(Beginning of Given information)
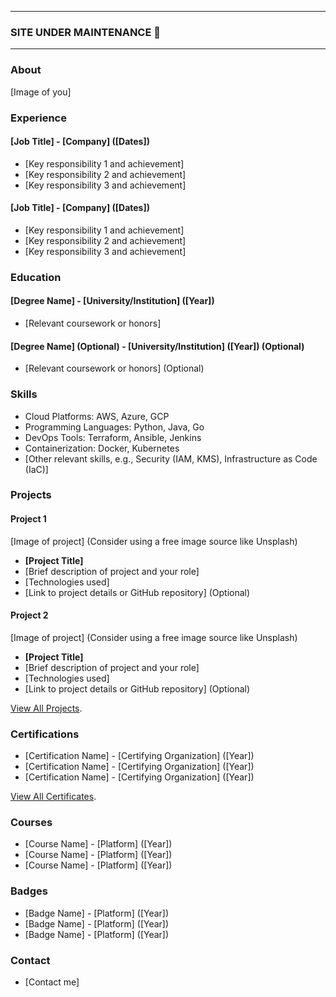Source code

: 

---------------------------------------------------------------------------------------


### SITE UNDER MAINTENANCE 🔧


---------------------------------------------------------------------------------------

### About

[Image of you]


### Experience

#### [Job Title] - [Company] ([Dates])

* [Key responsibility 1 and achievement]
* [Key responsibility 2 and achievement]
* [Key responsibility 3 and achievement]

#### [Job Title] - [Company] ([Dates])

* [Key responsibility 1 and achievement]
* [Key responsibility 2 and achievement]
* [Key responsibility 3 and achievement]


### Education

#### [Degree Name] - [University/Institution] ([Year])

* [Relevant coursework or honors]

#### [Degree Name] (Optional) - [University/Institution] ([Year]) (Optional)

* [Relevant coursework or honors] (Optional)


### Skills

* Cloud Platforms: AWS, Azure, GCP
* Programming Languages: Python, Java, Go
* DevOps Tools: Terraform, Ansible, Jenkins
* Containerization: Docker, Kubernetes
* [Other relevant skills, e.g., Security (IAM, KMS), Infrastructure as Code (IaC)]


### Projects

#### Project 1

[Image of project] (Consider using a free image source like Unsplash)

* **[Project Title]**
* [Brief description of project and your role]
* [Technologies used]
* [Link to project details or GitHub repository] (Optional)

#### Project 2

[Image of project] (Consider using a free image source like Unsplash)

* **[Project Title]**
* [Brief description of project and your role]
* [Technologies used]
* [Link to project details or GitHub repository] (Optional)

[View All Projects](./projects.html).

### Certifications

* [Certification Name] - [Certifying Organization] ([Year])
* [Certification Name] - [Certifying Organization] ([Year])
* [Certification Name] - [Certifying Organization] ([Year])

[View All Certificates](./certificates.html).

### Courses

* [Course Name] - [Platform] ([Year])
* [Course Name] - [Platform] ([Year])
* [Course Name] - [Platform] ([Year])


### Badges
* [Badge Name] - [Platform] ([Year])
* [Badge Name] - [Platform] ([Year])
* [Badge Name] - [Platform] ([Year]) 


### Contact

* [Contact me]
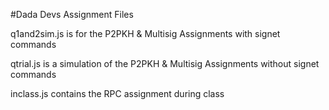 #Dada Devs Assignment Files

q1and2sim.js is for the P2PKH & Multisig Assignments with signet commands

qtrial.js is a simulation of the P2PKH & Multisig Assignments without signet commands

inclass.js contains the RPC assignment during class
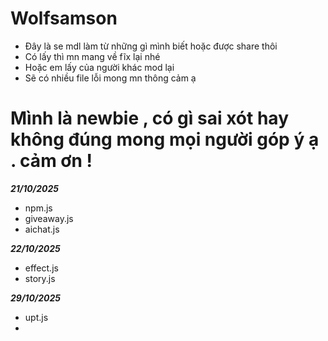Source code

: # Wolfsamson
 - Đây là se mdl làm từ những gì mình biết hoặc được share thôi 
 - Có lấy thì mn mang về fĩx lại nhé 
 - Hoặc em lấy của người khác mod lại
 - Sẽ có nhiều file lỗi mong mn thông cảm ạ
# Mình là newbie , có gì sai xót hay không đúng mong mọi người góp ý ạ . cảm ơn !
_____21/10/2025_____
 - npm.js
 - giveaway.js
 - aichat.js

_____22/10/2025_____
 - effect.js
 - story.js

_____29/10/2025_____
 - upt.js
 - 
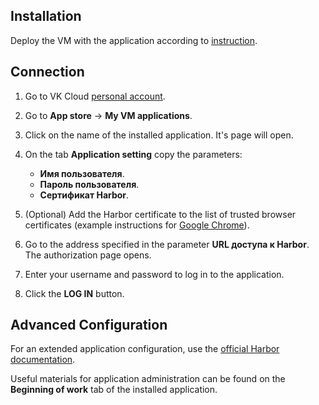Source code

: ## Installation

Deploy the VM with the application according to [instruction](../../mp-start/).

## Connection

1. Go to VK Cloud [personal account](https://mcs.mail.ru/app/en).
1. Go to **App store** → **My VM applications**.
1. Click on the name of the installed application. It's page will open.
1. On the tab **Application setting** copy the parameters:

   - **Имя пользователя**.
   - **Пароль пользователя**.
   - **Сертификат Harbor**.

1. (Optional) Add the Harbor certificate to the list of trusted browser certificates (example instructions for [Google Chrome](https://support.google.com/chrome/a/answer/3505249?hl=ru)).
1. Go to the address specified in the parameter **URL доступа к Harbor**. The authorization page opens.
1. Enter your username and password to log in to the application.
1. Click the **LOG IN** button.

## Advanced Configuration

For an extended application configuration, use the [official Harbor documentation](https://goharbor.io/docs/2.2.0/administration/).

<info>

Useful materials for application administration can be found on the **Beginning of work** tab of the installed application.

</info>
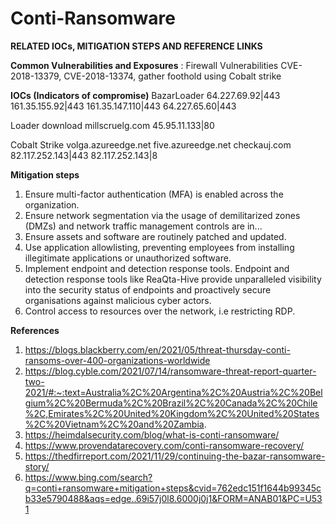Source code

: # Conti-Ransomware
**RELATED IOCs, MITIGATION STEPS AND REFERENCE LINKS**

**Common Vulnerabilities and Exposures** : Firewall Vulnerabilities CVE-2018-13379, CVE-2018-13374, gather foothold using Cobalt strike 

**IOCs (Indicators of compromise)**
BazarLoader
64.227.69.92|443 
161.35.155.92|443 
161.35.147.110|443 
64.227.65.60|443

Loader download
millscruelg.com
45.95.11.133|80

Cobalt Strike
volga.azureedge.net
five.azureedge.net
checkauj.com
82.117.252.143|443
82.117.252.143|8

**Mitigation steps**
1) Ensure multi-factor authentication (MFA) is enabled across the organization.
2) Ensure network segmentation via the usage of demilitarized zones (DMZs) and network traffic management controls are in...
3) Ensure assets and software are routinely patched and updated.
4) Use application allowlisting, preventing employees from installing illegitimate applications or unauthorized software.
5) Implement endpoint and detection response tools. Endpoint and detection response tools like ReaQta-Hive provide unparalleled visibility into the security status of     endpoints and proactively secure organisations against malicious cyber actors.
6) Control access to resources over the network, i.e restricting RDP.


**References**
1) https://blogs.blackberry.com/en/2021/05/threat-thursday-conti-ransoms-over-400-organizations-worldwide
2) https://blog.cyble.com/2021/07/14/ransomware-threat-report-quarter-two-2021/#:~:text=Australia%2C%20Argentina%2C%20Austria%2C%20Belgium%2C%20Bermuda%2C%20Brazil%2C%20Canada%2C%20Chile%2C,Emirates%2C%20United%20Kingdom%2C%20United%20States%2C%20Vietnam%2C%20and%20Zambia.
3) https://heimdalsecurity.com/blog/what-is-conti-ransomware/
4) https://www.provendatarecovery.com/conti-ransomware-recovery/
5) https://thedfirreport.com/2021/11/29/continuing-the-bazar-ransomware-story/
6) https://www.bing.com/search?q=conti+ransomware+mitigation+steps&cvid=762edc151f1644b99345cb33e5790488&aqs=edge..69i57j0l8.6000j0j1&FORM=ANAB01&PC=U531

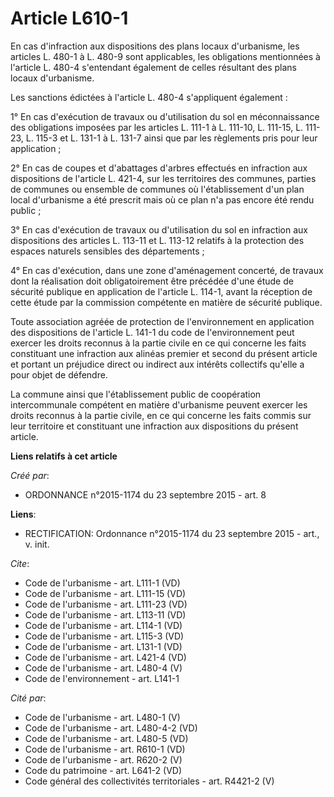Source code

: # Article L610-1

En cas d'infraction aux dispositions des plans locaux d'urbanisme, les articles L. 480-1 à L. 480-9 sont applicables, les
obligations mentionnées à l'article L. 480-4 s'entendant également de celles résultant des plans locaux d'urbanisme. 

Les sanctions édictées à l'article L. 480-4 s'appliquent également : 

1° En cas d'exécution de travaux ou d'utilisation du sol en méconnaissance des obligations imposées par les articles L. 111-1
à L. 111-10, L. 111-15, L. 111-23, L. 115-3 et L. 131-1 à L. 131-7 ainsi que par les règlements pris pour leur application ; 

2° En cas de coupes et d'abattages d'arbres effectués en infraction aux dispositions de l'article L. 421-4, sur les
territoires des communes, parties de communes ou ensemble de communes où l'établissement d'un plan local d'urbanisme a été
prescrit mais où ce plan n'a pas encore été rendu public ; 

3° En cas d'exécution de travaux ou d'utilisation du sol en infraction aux dispositions des articles L. 113-11 et L. 113-12
relatifs à la protection des espaces naturels sensibles des départements ; 

4° En cas d'exécution, dans une zone d'aménagement concerté, de travaux dont la réalisation doit obligatoirement être
précédée d'une étude de sécurité publique en application de l'article L. 114-1, avant la réception de cette étude par la
commission compétente en matière de sécurité publique. 

Toute association agréée de protection de l'environnement en application des dispositions de l'article L. 141-1 du code de
l'environnement peut exercer les droits reconnus à la partie civile en ce qui concerne les faits constituant une infraction
aux alinéas premier et second du présent article et portant un préjudice direct ou indirect aux intérêts collectifs qu'elle a
pour objet de défendre. 

La commune ainsi que l'établissement public de coopération intercommunale compétent en matière d'urbanisme peuvent exercer
les droits reconnus à la partie civile, en ce qui concerne les faits commis sur leur territoire et constituant une infraction
aux dispositions du présent article.

**Liens relatifs à cet article**

_Créé par_:

  - ORDONNANCE n°2015-1174 du 23 septembre 2015 - art. 8

**Liens**:

  - RECTIFICATION: Ordonnance n°2015-1174 du 23 septembre 2015 - art., v. init.

_Cite_:

  - Code de l'urbanisme - art. L111-1 (VD)
  - Code de l'urbanisme - art. L111-15 (VD)
  - Code de l'urbanisme - art. L111-23 (VD)
  - Code de l'urbanisme - art. L113-11 (VD)
  - Code de l'urbanisme - art. L114-1 (VD)
  - Code de l'urbanisme - art. L115-3 (VD)
  - Code de l'urbanisme - art. L131-1 (VD)
  - Code de l'urbanisme - art. L421-4 (VD)
  - Code de l'urbanisme - art. L480-4 (V)
  - Code de l'environnement - art. L141-1

_Cité par_:

  - Code de l'urbanisme - art. L480-1 (V)
  - Code de l'urbanisme - art. L480-4-2 (VD)
  - Code de l'urbanisme - art. L480-5 (VD)
  - Code de l'urbanisme - art. R610-1 (VD)
  - Code de l'urbanisme - art. R620-2 (V)
  - Code du patrimoine - art. L641-2 (VD)
  - Code général des collectivités territoriales - art. R4421-2 (V)
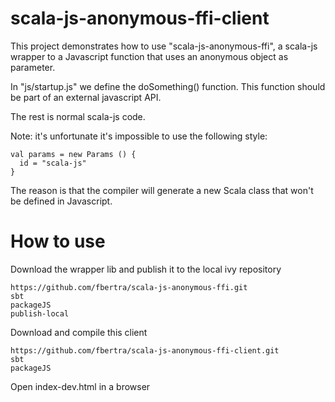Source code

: scala-js-anonymous-ffi-client
=====================

This project demonstrates how to use "scala-js-anonymous-ffi", a scala-js wrapper to a Javascript function 
that uses an anonymous object as parameter.

In "js/startup.js" we define the doSomething() function.  This function should be part of an external javascript API.

The rest is normal scala-js code.

Note: it's unfortunate it's impossible to use the following style:

    val params = new Params () {
      id = "scala-js"
    }

The reason is that the compiler will generate a new Scala class that won't be defined in Javascript. 

How to use
==========

Download the wrapper lib and publish it to the local ivy repository

    https://github.com/fbertra/scala-js-anonymous-ffi.git
    sbt
    packageJS
    publish-local
    
Download and compile this client

    https://github.com/fbertra/scala-js-anonymous-ffi-client.git
    sbt
    packageJS
    
Open index-dev.html in a browser
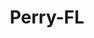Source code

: ---
title: Perry-FL
slug: perry-fl
f_state:
- cms/state/florida.md
f_locations:
- cms/payday-loan/advance-america-1539.md
- cms/payday-loan/cash-kwik-7802.md
- cms/payday-loan/first-america-cash-advance-18399.md
- cms/payday-loan/first-american-holding-inc-18408.md
- cms/payday-loan/florida-auto-loans-inc-18752.md
updated-on: '2024-05-30T13:41:28.615Z'
created-on: '2024-05-30T13:41:28.615Z'
published-on: '2024-05-30T13:54:32.469Z'
f_city: Perry
layout: '[city].html'
tags: city
---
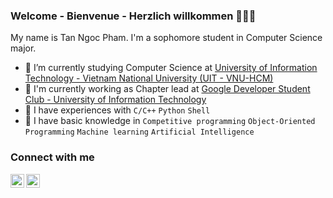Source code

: ### Welcome - Bienvenue - Herzlich willkommen 👋👋👋         
My name is Tan Ngoc Pham. I'm a sophomore student in Computer Science major.   
- 🌱 I’m currently studying Computer Science at [University of Information Technology - Vietnam National University (UIT - VNU-HCM)](https://en.uit.edu.vn/overview-vnuhcm-university-information-technology)   
- 🌱 I'm currently working as Chapter lead at [Google Developer Student Club - University of Information Technology](https://dsc.community.dev/university-of-information-technology-vnu-hcm)
- 🌱 I have experiences with `C/C++` `Python` `Shell`    
- 🌱 I have basic knowledge in `Competitive programming` `Object-Oriented Programming` `Machine learning` `Artificial Intelligence`    
### Connect with me   
[<img align="left" alt="ngctnnnn | Facebook" width="22px" src="https://cdn.jsdelivr.net/npm/simple-icons@v3/icons/facebook.svg"/>][facebook]
[<img align="left" alt="ngctnnnn | LinkedIn" width="22px" src="https://cdn.jsdelivr.net/npm/simple-icons@v3/icons/linkedin.svg" />][linkedin]


<br />

[facebook]: https://facebook.com/ngctnnnn
[linkedin]: https://linkedin.com/ngctnnnn
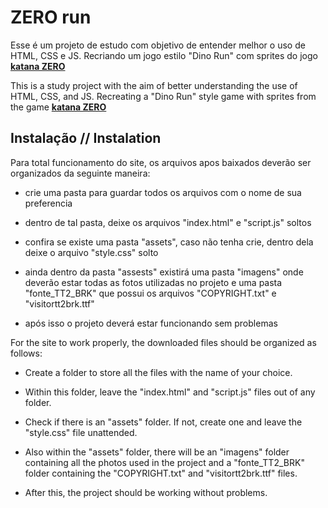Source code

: # ZERO run
Esse é um projeto de estudo com objetivo de entender melhor o uso de HTML, CSS e JS. Recriando um jogo estilo "Dino Run" com sprites do jogo [**katana ZERO**](https://katanazero.com)

This is a study project with the aim of better understanding the use of HTML, CSS, and JS. Recreating a "Dino Run" style game with sprites from the game [**katana ZERO**](https://katanazero.com)

## Instalação // Instalation
Para total funcionamento do site, os arquivos apos baixados deverão ser organizados da seguinte maneira:
- crie uma pasta para guardar todos os arquivos com o nome de sua preferencia

- dentro de tal pasta, deixe os arquivos "index.html" e "script.js" soltos 

- confira se existe uma pasta "assets", caso não tenha crie, dentro dela deixe o arquivo "style.css" solto

- ainda dentro da pasta "assests" existirá uma pasta "imagens" onde deverão estar todas as fotos utilizadas no projeto e uma pasta "fonte_TT2_BRK" que possui os arquivos "COPYRIGHT.txt" e "visitortt2brk.ttf"

- após isso o projeto deverá estar funcionando sem problemas

For the site to work properly, the downloaded files should be organized as follows:
- Create a folder to store all the files with the name of your choice.
  
- Within this folder, leave the "index.html" and "script.js" files out of any folder.
  
- Check if there is an "assets" folder. If not, create one and leave the "style.css" file unattended.
  
- Also within the "assets" folder, there will be an "imagens" folder containing all the photos used in the project and a "fonte_TT2_BRK" folder containing the "COPYRIGHT.txt" and "visitortt2brk.ttf" files.

- After this, the project should be working without problems.

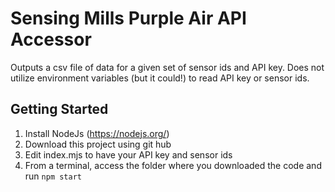 # Sensing Mills Purple Air API Accessor

Outputs a csv file of data for a given set of sensor ids and API key.
Does not utilize environment variables (but it could!) to read API key or sensor ids.

## Getting Started
1. Install NodeJs (https://nodejs.org/)
2. Download this project using git hub
3. Edit index.mjs to have your API key and sensor ids
4. From a terminal, access the folder where you downloaded the code and run `npm start`

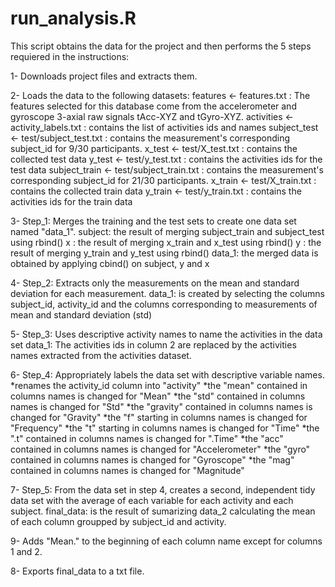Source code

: # run_analysis.R
 

This script obtains the data for the project and then performs the 5 steps requiered in the instructions:

1- Downloads project files and extracts them.

2- Loads the data to the following datasets:
	features <- features.txt : The features selected for this database come from the accelerometer and gyroscope 3-axial raw signals tAcc-XYZ and tGyro-XYZ. 
	activities <- activity_labels.txt : contains the list of activities ids and names 
	subject_test <- test/subject_test.txt : contains the measurement's corresponding subject_id for 9/30 participants.
	x_test <- test/X_test.txt : contains the collected test data
	y_test <- test/y_test.txt : contains the activities ids for the test data
	subject_train <- test/subject_train.txt : contains the measurement's corresponding subject_id for 21/30 participants.
	x_train <- test/X_train.txt : contains the collected train data
	y_train <- test/y_train.txt : contains the activities ids for the train data

3- Step_1: Merges the training and the test sets to create one data set named "data_1".
	subject: the result of merging subject_train and subject_test using rbind()
	x : the result of merging x_train and x_test using rbind()
	y : the result of merging y_train and y_test using rbind()
	data_1: the merged data is obtained by applying cbind() on subject, y and x

4- Step_2: Extracts only the measurements on the mean and standard deviation for each measurement.
	data_1: is created by selecting the columns subject_id, activity_id and the columns corresponding to measurements of mean and standard deviation (std)

5- Step_3: Uses descriptive activity names to name the activities in the data set
	data_1: The activities ids in column 2 are replaced by the activities names extracted from the activities dataset.

6- Step_4: Appropriately labels the data set with descriptive variable names.
	*renames the activity_id column into "activity"
	*the "mean" contained in columns names is changed for "Mean" 
	*the "std" contained in columns names is changed for "Std" 
	*the "gravity" contained in columns names is changed for "Gravity" 
	*the "f" starting in columns names is changed for "Frequency" 
	*the "t" starting in columns names is changed for "Time" 
	*the ".t" contained in columns names is changed for ".Time" 
	*the "acc" contained in columns names is changed for "Accelerometer" 
	*the "gyro" contained in columns names is changed for "Gyroscope" 
	*the "mag" contained in columns names is changed for "Magnitude" 

7- Step_5: From the data set in step 4, creates a second, independent tidy data set with the average of each variable for each activity and each subject.
	final_data: is the result of sumarizing data_2 calculating the mean of each column groupped by subject_id and activity.

9- Adds "Mean." to the beginning of each column name except for columns 1 and 2. 
	
8- Exports final_data to a txt file. 
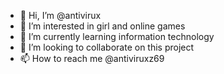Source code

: - 👋 Hi, I’m @antivirux
- 👀 I’m interested in girl and online games
- 🌱 I’m currently learning information technology 
- 💞️ I’m looking to collaborate on this project
- 📫 How to reach me @antiviruxz69

<!---
antivirux/antivirux is a ✨ special ✨ repository because its `README.md` (this file) appears on your GitHub profile.
You can click the Preview link to take a look at your changes.
--->
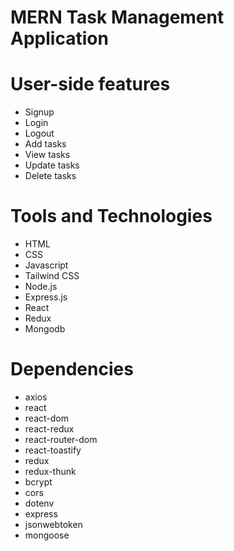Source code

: # MERN Task Management Application

# User-side features
- Signup
- Login
- Logout
- Add tasks
- View tasks
- Update tasks
- Delete tasks

# Tools and Technologies
- HTML
- CSS
- Javascript
- Tailwind CSS
- Node.js
- Express.js
- React
- Redux
- Mongodb

# Dependencies
- axios
- react
- react-dom
- react-redux
- react-router-dom
- react-toastify
- redux
- redux-thunk
- bcrypt
- cors
- dotenv
- express
- jsonwebtoken
- mongoose




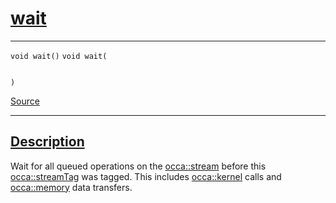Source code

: 
<h1 id="wait">
 <a href="#/api/streamTag/wait" class="anchor">
   <span>wait</span>
  </a>
</h1>

<div class="signature">

<hr>

  <div class="definition-container">
    <div class="definition">
      <code class="desktop-only"><span class="token keyword">void</span> wait()</code>
      <code class="mobile-only"><span class="token keyword">void</span> wait(
    
)</code>
      <div class="flex-spacing"></div>
      <a href="https://github.com/libocca/occa/blob/d617b895/include/occa/core/streamTag.hpp#L87" target="_blank">Source</a>
    </div>
    
  </div>

  <hr>
</div>


<h2 id="description">
 <a href="#/api/streamTag/wait?id=description" class="anchor">
   <span>Description</span>
  </a>
</h2>

Wait for all queued operations on the [occa::stream](/api/stream/) before this [occa::streamTag](/api/streamTag/) was tagged.
This includes [occa::kernel](/api/kernel/) calls and [occa::memory](/api/memory/) data transfers.
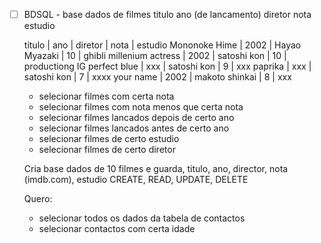 
- [ ] BDSQL - base dados de filmes
    titulo
    ano (de lancamento)
    diretor
    nota
    estudio 

    titulo  | ano   | diretor | nota | estudio 
    Mononoke Hime | 2002 | Hayao Myazaki | 10 | ghibli
    millenium actress | 2002 | satoshi kon | 10 | productiong IG
    perfect blue | xxx | satoshi kon | 9 | xxx
    paprika | xxx | satoshi kon | 7 | xxxx
    your name | 2002 | makoto shinkai | 8 | xxx

    - selecionar filmes com certa nota
    - selecionar filmes com nota menos que certa nota
    - selecionar filmes lancados depois de certo ano
    - selecionar filmes lancados antes de certo ano
    - selecionar filmes de certo estudio
    - selecionar filmes de certo diretor

    Cria base dados de 10 filmes e guarda, titulo, ano, director, nota (imdb.com), estudio
    CREATE, READ, UPDATE, DELETE


  
    Quero:
    -   selecionar todos os dados da tabela de contactos
    -   selecionar contactos com certa idade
(End of Given information)
Work to be completed:
In the entries above, restate word for word the lines between the one holding "- ainda dentro" and the one holding "- After this, the", inclusive, and nothing besides.

Exercise answer:
- ainda dentro da pasta "assests" existirá uma pasta "imagens" onde deverão estar todas as fotos utilizadas no projeto e uma pasta "fonte_TT2_BRK" que possui os arquivos "COPYRIGHT.txt" e "visitortt2brk.ttf"

- após isso o projeto deverá estar funcionando sem problemas

For the site to work properly, the downloaded files should be organized as follows:
- Create a folder to store all the files with the name of your choice.
  
- Within this folder, leave the "index.html" and "script.js" files out of any folder.
  
- Check if there is an "assets" folder. If not, create one and leave the "style.css" file unattended.
  
- Also within the "assets" folder, there will be an "imagens" folder containing all the photos used in the project and a "fonte_TT2_BRK" folder containing the "COPYRIGHT.txt" and "visitortt2brk.ttf" files.

- After this, the project should be working without problems.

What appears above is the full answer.